Understanding The Life Cycle


The best way to tackle the box elder bug is by learning its behaviors. The box elder bug comes from the ground during the early spring seasons, right when the weather starts to get warmer. While in the ground, they feed on common ground plants and fallen seeds. During this time, they will also begin to mate and build their population. It isn’t until the late summer that these beautiful bugs become a problem for homeowners.


This is when they seek refuge. Once fall starts rolling around and the weather takes a turn for the cooler, these bugs look for winter coverage. They can’t survive in the colder months and seek warmth. As for traveling, the box elder bug is fairly efficient. It can fly quite a long distance, up to two miles in fact.


So, what you’ve learned so far is that box elder bugs travel indoors in search of warmth. They are not necessarily in your home because they want to be, but because it is necessary for their continued survival. Unfortunately, this very attribute makes them harder to eliminate.  


Are Box Elder Bugs Dangerous


Most people consider box elder bugs non-threatening. It is true that they are more of a nuisance than a physical threat, but that doesn’t mean they can’t create some very unique problems. For one, they can potentially leave stains behind. Get them on a white or pastel-colored sheet, and they might leave behind a trail of excrement.


As annoying as that sounds, you can easily wash your sheets and drapes, but the real problem lies within their stench. That’s’ right, in addition to potentially leaving behind stains, the box elder bug can also leave behind lingering smells. Needless to say, they are quite a nuisance and need to be dealt with. This isn’t a guest you want lingering around the home.


Managing The Infestation


As with any insect, the very best way to manage them is by keeping them out of the home in the first place. Of course, this is much harder than you’d imagine, especially when it comes to the box elder bug. They are in your home as a means of survival. And to make things even worse, once in the home, the bugs will remain dormant and hidden. They’ll usually burrow in your walls, seeking cover from the cold weather.


Once inside the home, the bug goes into a type of hibernation state, where it will remain unseen and hidden until the warmer weather returns. Therefore, most people don’t even know they have a potential problem until the bug has already fully infested and inhabited the home. As was mentioned, the best way to tackle the problem is to prevent it from becoming a problem. The only way to do that is to prevent it from entering the premises.

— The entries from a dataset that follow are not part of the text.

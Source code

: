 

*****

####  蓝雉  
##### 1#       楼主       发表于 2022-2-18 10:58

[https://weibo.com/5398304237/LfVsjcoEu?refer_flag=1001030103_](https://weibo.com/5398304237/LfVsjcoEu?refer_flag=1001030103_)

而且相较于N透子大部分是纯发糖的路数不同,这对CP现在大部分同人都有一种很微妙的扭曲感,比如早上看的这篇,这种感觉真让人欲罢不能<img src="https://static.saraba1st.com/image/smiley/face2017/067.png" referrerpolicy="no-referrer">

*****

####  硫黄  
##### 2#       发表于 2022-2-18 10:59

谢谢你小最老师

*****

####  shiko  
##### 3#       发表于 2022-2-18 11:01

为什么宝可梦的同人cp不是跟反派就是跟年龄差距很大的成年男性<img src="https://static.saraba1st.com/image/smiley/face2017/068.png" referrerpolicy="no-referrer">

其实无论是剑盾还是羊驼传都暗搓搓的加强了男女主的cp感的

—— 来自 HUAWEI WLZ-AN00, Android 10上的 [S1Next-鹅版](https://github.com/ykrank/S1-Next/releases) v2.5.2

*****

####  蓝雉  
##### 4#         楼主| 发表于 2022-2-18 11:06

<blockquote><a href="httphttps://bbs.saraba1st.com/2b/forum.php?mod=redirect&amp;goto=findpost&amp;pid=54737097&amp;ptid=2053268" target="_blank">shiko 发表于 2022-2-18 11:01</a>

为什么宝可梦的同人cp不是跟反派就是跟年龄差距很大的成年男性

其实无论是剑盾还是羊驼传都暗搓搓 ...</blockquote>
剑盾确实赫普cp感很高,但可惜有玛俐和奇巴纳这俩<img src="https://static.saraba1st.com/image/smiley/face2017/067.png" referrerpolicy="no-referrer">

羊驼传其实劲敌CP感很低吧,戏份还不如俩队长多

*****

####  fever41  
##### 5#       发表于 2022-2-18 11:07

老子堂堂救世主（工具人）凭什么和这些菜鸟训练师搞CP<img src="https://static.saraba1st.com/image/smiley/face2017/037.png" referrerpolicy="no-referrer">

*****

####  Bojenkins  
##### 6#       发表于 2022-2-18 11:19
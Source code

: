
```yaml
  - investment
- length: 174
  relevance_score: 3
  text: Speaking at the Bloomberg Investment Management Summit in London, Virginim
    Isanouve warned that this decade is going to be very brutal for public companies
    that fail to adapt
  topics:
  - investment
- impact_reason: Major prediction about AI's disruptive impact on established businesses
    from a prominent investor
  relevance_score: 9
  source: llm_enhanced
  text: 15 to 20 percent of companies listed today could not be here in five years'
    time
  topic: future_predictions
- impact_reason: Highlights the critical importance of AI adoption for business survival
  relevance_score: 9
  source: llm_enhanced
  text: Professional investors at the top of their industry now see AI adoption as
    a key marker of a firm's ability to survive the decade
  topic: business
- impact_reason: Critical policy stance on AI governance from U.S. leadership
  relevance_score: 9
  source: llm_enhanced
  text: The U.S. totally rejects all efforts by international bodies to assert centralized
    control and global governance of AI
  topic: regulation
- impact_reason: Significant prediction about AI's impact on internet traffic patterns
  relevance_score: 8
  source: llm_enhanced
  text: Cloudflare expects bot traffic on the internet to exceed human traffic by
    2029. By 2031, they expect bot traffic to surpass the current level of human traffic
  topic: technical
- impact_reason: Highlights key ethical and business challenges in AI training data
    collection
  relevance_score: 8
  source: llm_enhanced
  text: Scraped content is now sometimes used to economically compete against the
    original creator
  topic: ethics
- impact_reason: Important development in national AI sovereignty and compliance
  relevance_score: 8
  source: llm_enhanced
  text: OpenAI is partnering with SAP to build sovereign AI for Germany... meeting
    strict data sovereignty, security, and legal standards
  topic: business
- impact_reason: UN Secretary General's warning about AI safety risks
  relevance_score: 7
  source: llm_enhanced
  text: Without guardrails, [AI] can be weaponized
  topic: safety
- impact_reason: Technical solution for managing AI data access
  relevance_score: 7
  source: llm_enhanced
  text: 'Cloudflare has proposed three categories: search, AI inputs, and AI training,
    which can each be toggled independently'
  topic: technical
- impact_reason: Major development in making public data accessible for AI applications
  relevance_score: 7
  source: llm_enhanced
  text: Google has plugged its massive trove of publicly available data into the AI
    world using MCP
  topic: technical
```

This will require sealing all cracks and crevices on the outside of the home. If you have cracks in the foundation, brick joints with missing or impartial mortar, or windows lacking caulking, you’ll want to tackle these areas first. In addition to providing entrances for unwanted insects and bugs, these openings are energy inefficient. Seal up these openings and you’ll not only prevent unwanted insects from entering the home, but you might end up making your home more temperature comfortable.